Former Green leader Caroline Lucas, her party's only MP, shared the stage in Birmingham with former Respect leader Salma Yaqoob, writer and activist Neal Lawson and Fire Brigades Union leader Matt Wrack.

Despite the ecumenical line-up, it was clear that most of the audience was made up of Labour supporters, many of them on the left of the party.

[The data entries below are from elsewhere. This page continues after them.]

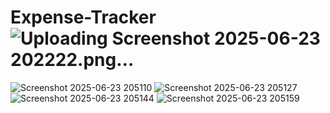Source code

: # Expense-Tracker![Uploading Screenshot 2025-06-23 202222.png…]()
![Screenshot 2025-06-23 205110](https://github.com/user-attachments/assets/f9948e36-4f10-4b14-acf2-98f3e11c2939)
![Screenshot 2025-06-23 205127](https://github.com/user-attachments/assets/8c794fbe-5922-441b-9e1a-798a1aa84f10)
![Screenshot 2025-06-23 205144](https://github.com/user-attachments/assets/55235146-0bd5-4a9e-b7c0-2fe74da65c91)
![Screenshot 2025-06-23 205159](https://github.com/user-attachments/assets/d687f70b-b0c0-4f9a-a0ce-a55eaf6e1605)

Almost half of all those who want Britain to remain in the EU are Labour voters and the strength of their turnout will be crucial to the outcome of the referendum. The party, its leader and almost all its MPs support the Remain campaign but Labour has been much less visible than the warring Conservatives. And many of its more radical activists have mixed feelings about the EU, particularly in the light of the experience of Greece’s left-wing government at the hands of the eurogroup of finance ministers.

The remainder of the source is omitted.